The entire debate over using indiscriminate mortar strikes against regime-held areas could be avoided, Dimashqi said, if rebels instead focused on decapitating the regime by seizing inner Damascus, the nerve center.

“The regime is like a snake. It will only be killed if you cut off its head, and its head is here, in Damascus. If the rebels control everywhere else in the country, it won’t bring down the regime,” he added.

Until the mortar bomb attacks in the capital and elsewhere stop, social media and activist groups remain busy documenting the aftermath of the destruction, urging that the war be conducted outside civilian areas, and arguing over who is actually responsible for certain incidents of shelling.

In the southern, Druze-majority province of Swaida, a group of residents who classify themselves as neither pro-regime or pro-rebel recently demanded a halt to both barrel bomb attacks and the shelling of civilian areas.

Pro-opposition media Monday also highlighted recent Druze anger at Hussam Dib, a Druze unit commander with the Free Syria Army.

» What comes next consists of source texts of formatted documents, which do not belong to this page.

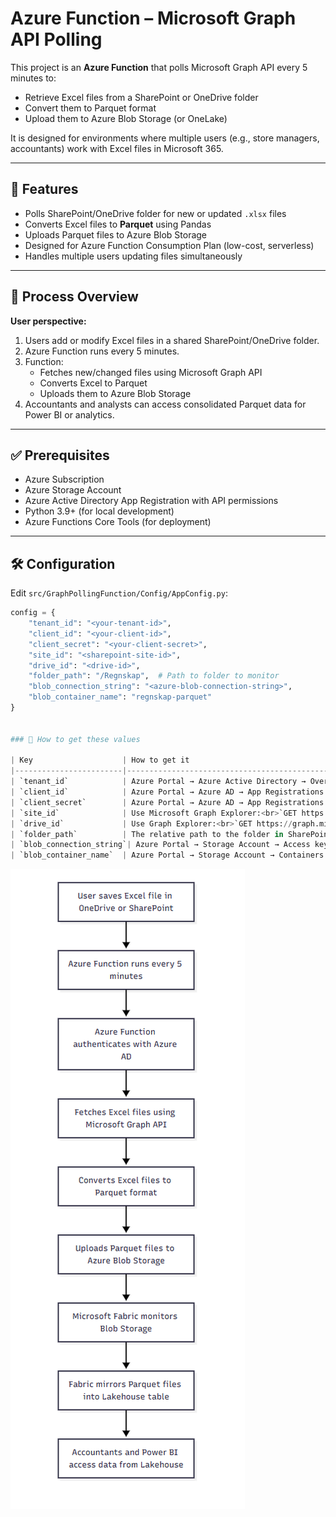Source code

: # Azure Function – Microsoft Graph API Polling

This project is an **Azure Function** that polls Microsoft Graph API every 5 minutes to:

- Retrieve Excel files from a SharePoint or OneDrive folder
- Convert them to Parquet format
- Upload them to Azure Blob Storage (or OneLake)

It is designed for environments where multiple users (e.g., store managers, accountants) work with Excel files in Microsoft 365.

---

## 🚀 Features

- Polls SharePoint/OneDrive folder for new or updated `.xlsx` files
- Converts Excel files to **Parquet** using Pandas
- Uploads Parquet files to Azure Blob Storage
- Designed for Azure Function Consumption Plan (low-cost, serverless)
- Handles multiple users updating files simultaneously

---

## 📖 Process Overview

**User perspective:**

1. Users add or modify Excel files in a shared SharePoint/OneDrive folder.
2. Azure Function runs every 5 minutes.
3. Function:
   - Fetches new/changed files using Microsoft Graph API
   - Converts Excel to Parquet
   - Uploads them to Azure Blob Storage
4. Accountants and analysts can access consolidated Parquet data for Power BI or analytics.

---

## ✅ Prerequisites

- Azure Subscription
- Azure Storage Account
- Azure Active Directory App Registration with API permissions
- Python 3.9+ (for local development)
- Azure Functions Core Tools (for deployment)

---

## 🛠 Configuration

Edit `src/GraphPollingFunction/Config/AppConfig.py`:

```python
config = {
    "tenant_id": "<your-tenant-id>",
    "client_id": "<your-client-id>",
    "client_secret": "<your-client-secret>",
    "site_id": "<sharepoint-site-id>",
    "drive_id": "<drive-id>",
    "folder_path": "/Regnskap",  # Path to folder to monitor
    "blob_connection_string": "<azure-blob-connection-string>",
    "blob_container_name": "regnskap-parquet"
}


### 🔑 How to get these values

| Key                    | How to get it                                                                                          |
|------------------------|---------------------------------------------------------------------------------------------------------|
| `tenant_id`            | Azure Portal → Azure Active Directory → Overview → **Directory (tenant) ID**                           |
| `client_id`            | Azure Portal → Azure AD → App Registrations → Select your app → **Application (client) ID**            |
| `client_secret`        | Azure Portal → Azure AD → App Registrations → Certificates & Secrets → **New client secret**           |
| `site_id`              | Use Microsoft Graph Explorer:<br>`GET https://graph.microsoft.com/v1.0/sites/<tenant>.sharepoint.com:/sites/<site-name>`<br>Copy the `id` field from the response |
| `drive_id`             | Use Graph Explorer:<br>`GET https://graph.microsoft.com/v1.0/sites/<site-id>/drives`<br>Copy the `id` field for the document library (usually "Documents") |
| `folder_path`          | The relative path to the folder in SharePoint or OneDrive (e.g., `/Regnskap`)                           |
| `blob_connection_string`| Azure Portal → Storage Account → Access keys → **Connection string**                                    |
| `blob_container_name`  | Azure Portal → Storage Account → Containers → Your container name (e.g., `regnskap-parquet`)            |

```
![Flow diagram](https://github.com/bredeespelid/ExcelMirroring/blob/main/Deployment/flow_diagram.png?raw=true)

Dib was active in the Ghouta region of Damascus before declaring last month that his unit had disbanded, due to a lack of material support from backers of the uprising.

Opposition media said Dib was also subjected to a ferocious campaign of violent threats by Druze loyalists – they were angered by his recent accusation that the regime, and not the rebels, was responsible for incidents in which Jaramana has been shelled.

Meanwhile, a Facebook page dedicated to tracking the daily mortar bomb attacks on Damascus, has gained more than 100,000 likes, but reflects the difficulty in even discussing the issue. Followers are routinely advised to avoid giving details about where the attacks take place, so the other side – whoever that may be – is unable to refine its coordinates and its ability to sow destruction.

A version of this article appeared in the print edition of The Daily Star on April 29, 2014, on page 8.